In the present case, the picture is otherwise. No governments with which we are in a state of war accepts responsibility for the acts of the Popular Front for the Liberation of Palestine. The organization itself, so far as we know, is not prepared to take orders from the Jordan Government, witness the fact that it is illegal in Jordan and has been repeatedly harassed by the Jordan authorities. The measures that Jordan has adopted against it have included the use of arms. This type of underground activity is unknown in the international community, and for this reason, as has been pointed out, we have found no direct reference in the relevant available literature to irregular forces being treated as illegal by the authorities to whom by the nature of things they should be subject. If these authorities look upon a body such as the Popular Front for the Liberation of Palestine as an illegal organization, why must we have to regard it as a body to which international rules relating to lawful bodies are applicable?

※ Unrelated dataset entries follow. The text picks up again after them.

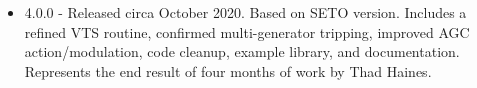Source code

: \begin{itemize}

 em
\item 4.0.0 - Released circa October 2020. Based on SETO version. 
Includes a refined VTS routine, confirmed multi-generator tripping, improved AGC action/modulation, code cleanup, example library, and documentation.
Represents the end result of four months of work by Thad Haines.
\end{itemize}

Despite all, let us nevertheless be extremely liberal and endeavour to proceed on the assumption that each member, even of such an illegal body, is entitled upon capture to be treated as a prisoner of war, if that body fulfils the four basic conditions mentioned in the first article of the rules concerning the laws and customs of war on land, which form an annex to the Hague Convention of 18 October 1907. [...]

Not every combatant is entitled to the treatment which, by a succession of increasingly humane conventions, have ameliorated the position of wounded members of armed forces. Civilians who do not comply with the rules governing “levée en masse” and have taken an active part in fighting are in the same position as spies. Similarly, combatants who are members of the armed forces, but do not comply with the minimum qualifications of belligerents or are proved to have broken other rules of warfare, are war criminals and as such are liable to any treatment and punishment that is compatible with the claim of a captor State to be civilized.

By the introduction of additional distinctions between lawful and unlawful combatants, and combined application of the test of combatant and non-combatant character and of civilian and military status, it becomes possible to give far-reaching protection to the overwhelming majority of the civilian population of occupied territories and captured members of the armed forces.

Within narrower limits even those categories of prisoners who are excluded from such privileged treatment enjoy the benefits of the standard of civilization. At least they are entitled to have the decisive facts relating to their character as non-privileged prisoners established in... judicial proceedings. Moreover, any punishment inflicted on them must keep within the bounds of the standard of civilization.

From all the foregoing, it is not difficult to answer the submission of counsel for the defence that a handful of persons operating alone and themselves fulfilling the conditions of Article 4A (2) of the Convention may also be accorded the status of prisoners of war. Our answer does not follow the line of reasoning of learned counsel.

[...] [I]t may be said that a person or body of persons not fulfilling the conditions of Article 4 A(2) of the Convention can never be regarded as lawful combatants even if they proclaim their readiness to fight in accordance with its terms. He who adorns himself with peacock’s feathers does not thereby become a peacock.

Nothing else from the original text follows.